The decision also changed the position of the Supreme Court in American society. With prohibition, We the People had inflicted the change on ourselves. Therefore We the People were able to remedy the problem ourselves. With school busing, the decision had been made a group of nine people acting in secret and beyond the direct reach of We the People. Now these unelected people could tell us what we could and could not do right in our own immediate lives. Think of all the ways (white) people since developed to negate the ruling (The Law of Unintended Consequences: From Abortion to Voter Suppression). So much effort, energy, and money that was not used to create quality schools in every community.

The current political controversies on CRT and 1619 follow a longstanding fight on the control of local schools from the teaching or not teaching of evolution to how we teach the Civil War of Northern Aggression. The farther removed from our direct political control the decision makers are, the greater the danger of enraging the individuals effected … and the greater the likelihood of unintended consequences when decisions are not openly arrived at by elected representatives. The Supreme Court battles over national legislation in the 1930s now had become localized. With school busing, you did not need someone to explain to you how you would be effected, you could see with your own eyes.

Think of how different America would be today, if the Supreme Court had legislated that every community had the right to quality schools instead of forcing busing. The Court effectively red-lined school districts. There were areas of substandard housing, substandard schools, inadequate parks, inadequate public pools, inadequate libraries, and on it goes. Think of how teachers and principals in the red-lined districts had their careers short-circuited because they now could be overlooked in the new racist configuration. Think of the local role models for the young which were lost. But the Court knew best and it wreaked havoc with America instead.

ABORTION

With abortion, once again the Supreme Court decided to make it personal. Again, the Court made a decision on a legal principle, this time the previously unknown right to privacy. It then took it upon itself to legislate how that right was to be implemented. Again it did it all by itself without any public discussion. Again it mandated the implementation.
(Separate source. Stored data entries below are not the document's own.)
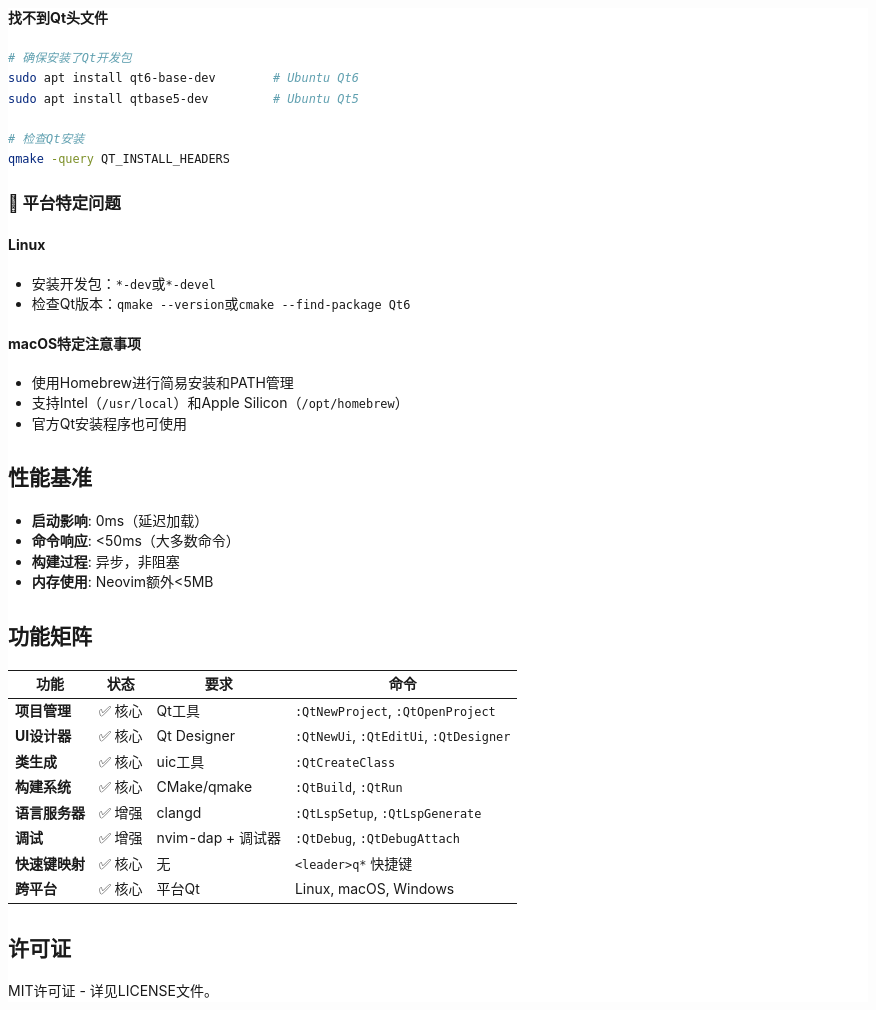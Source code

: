 #### 找不到Qt头文件

```bash
# 确保安装了Qt开发包
sudo apt install qt6-base-dev        # Ubuntu Qt6
sudo apt install qtbase5-dev         # Ubuntu Qt5

# 检查Qt安装
qmake -query QT_INSTALL_HEADERS
```

### 🔧 平台特定问题

#### Linux

- 安装开发包：`*-dev`或`*-devel`
- 检查Qt版本：`qmake --version`或`cmake --find-package Qt6`

#### macOS特定注意事项

- 使用Homebrew进行简易安装和PATH管理
- 支持Intel（`/usr/local`）和Apple Silicon（`/opt/homebrew`）
- 官方Qt安装程序也可使用

## 性能基准

- **启动影响**: 0ms（延迟加载）
- **命令响应**: <50ms（大多数命令）
- **构建过程**: 异步，非阻塞
- **内存使用**: Neovim额外<5MB

## 功能矩阵

| 功能 | 状态 | 要求 | 命令 |
| ---- | ---- | ---- | ---- |
| **项目管理** | ✅ 核心 | Qt工具 | `:QtNewProject`, `:QtOpenProject` |
| **UI设计器** | ✅ 核心 | Qt Designer | `:QtNewUi`, `:QtEditUi`, `:QtDesigner` |
| **类生成** | ✅ 核心 | uic工具 | `:QtCreateClass` |
| **构建系统** | ✅ 核心 | CMake/qmake | `:QtBuild`, `:QtRun` |
| **语言服务器** | ✅ 增强 | clangd | `:QtLspSetup`, `:QtLspGenerate` |
| **调试** | ✅ 增强 | nvim-dap + 调试器 | `:QtDebug`, `:QtDebugAttach` |
| **快速键映射** | ✅ 核心 | 无 | `<leader>q*` 快捷键 |
| **跨平台** | ✅ 核心 | 平台Qt | Linux, macOS, Windows |

## 许可证

MIT许可证 - 详见LICENSE文件。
Even if you accept the idea that there is a constitutional right to abortion, it does not automatically follow that the trimester time frame is the one and only way to legislate the application of a solution. When the Supreme Court selected one particular method to implement its decision, it overstepped its bounds. While the Supreme Court may have monopoly power on deciding judicial principles, it has no legislative power to implement such decisions unless there is one and only one way to do so. If multiple options are possible, then the legislative authority defers to Congress. The issue here is not whether or not the Supreme Court is correct about the Constitutionality of the right to abortion, but whether or not it has the right to legislate a solution. The Court can rule on individual cases involving freedom of speech, freedom of the press, freedom of religion, and the right to assemble; it has no right to write the legislation defining those freedoms. That is for Congress to do.

Right now we are experiencing a case study in the shortcomings of secret decisions secretly arrived at. Look at the reaction to the leaked Alito draft. The responses to it demonstrate the kind of political discussion which can occur when matters are publicly deliberated. Will people be tried for murder? Will people be tried as accessories to murder? Will pregnant women at airports be tracked for their pregnancy when they return? What other presumed rights will be affected? No one knows.

Do you think the Supreme Court discussed/debated the concerns which have been raised in the public arena since the Alito draft was leaked? Doubtful? Now the Supreme Court Judges whether they wanted it or not have had the opportunity to hear the debate on its proposed abortion ruling that it otherwise would have missed. The remaining question is what, if any effect, will it have on them.